Polska eksportowała w bieżącym roku duże ilości cukru za granicę. Okazuje się, że w niemal wszystkich państwach polski cukier jest o wiele tańszy niż w Polsce!
Internauci donoszą o cenach cukru
W Rumunii można go dostać za niewiele ponad 3 zł, podobnie w węgierskich sklepach stacjonarnych. Na Słowacji w jednej z sieci handlowych jest obecnie w promocji i zamiast 4,49 zł jest dostępny za jedyne 3 zł. Tyle kosztuje polski cukier w zagranicznych sklepach w przeliczeniu na złotówki.
Wśród wpisów w mediach społecznościowych na ten temat można przeczytać:
"Chcesz kupić tanio cukier jedź do Budapesztu! Tam polski cukier z Torunia jest w cenie 3 zł/1 kg".
Główne kierunki eksportu z Polski
Polska jest trzecim producentem cukru w UE. Produkcja krajowa przekracza 2 mln ton rocznie, a konsumpcja wynosi około 1,6 mln ton.
Według wstępnych danych Ministerstwa Rolnictwa i Rozwoju Wsi opublikowanych 26 lipca w okresie od stycznia do maja 2022 roku Polska eksportowała łącznie 280 562 tony cukru. Dla porównania, w tym samym okresie ubiegłego roku eksportowano cukru więcej, bo 285 521 ton.
Kraje, do których Polska eksportowała najwięcej cukru to Izrael, Niemcy, Rumunia, Węgry, Kuwejt i Włochy.
Kluczem brak paniki
Michał Gawryszczak ze Związku Producentów Cukru wyjaśnia, że ceny sprzedaży cukru dla konsumentów są ustalane przez sklepy lub sieci handlowe:
„Tak jest też za granicą. Producenci cukru nie mają na to żadnego wpływu. Sprzedają towar po określonej cenie na przykład do sieci handlowej i dalsze losy tego towaru zależą już tylko od wspomnianej sieci”.

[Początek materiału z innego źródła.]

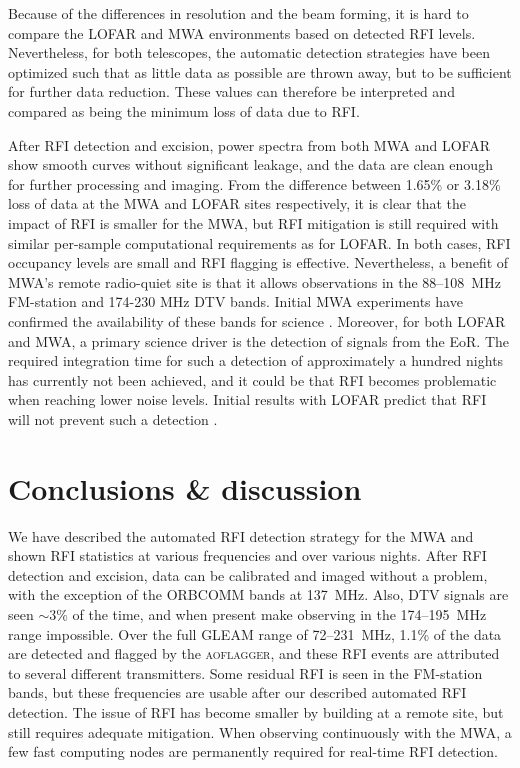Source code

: \documentclass{pasa}
\begin{document}
Because of the differences in resolution and the beam forming, it is hard to compare the LOFAR and MWA environments based on detected RFI levels. Nevertheless, for both telescopes, the automatic detection strategies have been optimized such that as little data as possible are thrown away, but to be sufficient for further data reduction. These values can therefore be interpreted and compared as being the minimum loss of data due to RFI.

After RFI detection and excision, power spectra from both MWA and LOFAR show smooth curves without significant leakage, and the data are clean enough for further processing and imaging. From the difference between 1.65\% or 3.18\% loss of data at the MWA and LOFAR sites respectively, it is clear that the impact of RFI is smaller for the MWA, but RFI mitigation is still required with similar per-sample computational requirements as for LOFAR. In both cases, RFI occupancy levels are small and RFI flagging is effective. Nevertheless, a benefit of MWA's remote radio-quiet site is that it allows observations in the 88--108~MHz FM-station and 174-230 MHz DTV bands. Initial MWA experiments have confirmed the availability of these bands for science \citep{mckinley-moon-2013,hurley-walker-mwacs-2014}. Moreover, for both LOFAR and MWA, a primary science driver is the detection of signals from the EoR. The required integration time for such a detection of approximately a hundred nights has currently not been achieved, and it could be that RFI becomes problematic when reaching lower noise levels. Initial results with LOFAR predict that RFI will not prevent such a detection \citep{ncp-eor-yatawatta, offringa-rfi-distributions}.

\section{Conclusions \& discussion} \label{ch:conclusions-and-discussion}
We have described the automated RFI detection strategy for the MWA and shown RFI statistics at various frequencies and over various nights. After RFI detection and excision, data can be calibrated and imaged without a problem, with the exception of the ORBCOMM bands at 137~MHz. Also, DTV signals are seen $\sim3\%$ of the time, and when present make observing in the 174--195~MHz range impossible. Over the full GLEAM range of 72--231~MHz, 1.1\% of the data are detected and flagged by the \textsc{aoflagger}, and these RFI events are attributed to several different transmitters. Some residual RFI is seen in the FM-station bands, but these frequencies are usable after our described automated RFI detection. The issue of RFI has become smaller by building at a remote site, but still requires adequate mitigation. When observing continuously with the MWA, a few fast computing nodes are permanently required for real-time RFI detection.
\end{document}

Dlaczego w innych krajach polski cukier może być tańszy niż u nas? Odpowiedzią jest ogromny, w zasadzie nieuzasadniony popyt na tak duże ilości cukru jak w Polsce, który powoduje brak jego dostępności, stąd też cena jest wyższa.
Ceny cukru wzrosną?
Jak zauważa Mariusz Zielonka z Konfederacji Lewiatan, wzmożony popyt w Polsce, a co za tym idzie brak dostępności produktu na rynku, może prowadzić do dwóch rzeczy:
„Albo producenci cukru, widząc wzmożony popyt i konieczność wywiązania się z kontraktów zagranicznych, podwyższają cenę hurtową produktu, albo detaliści podnoszą cenę. Prawdopodobnie mamy tu mieszany scenariusz, czyli obie strony podnoszą cenę”.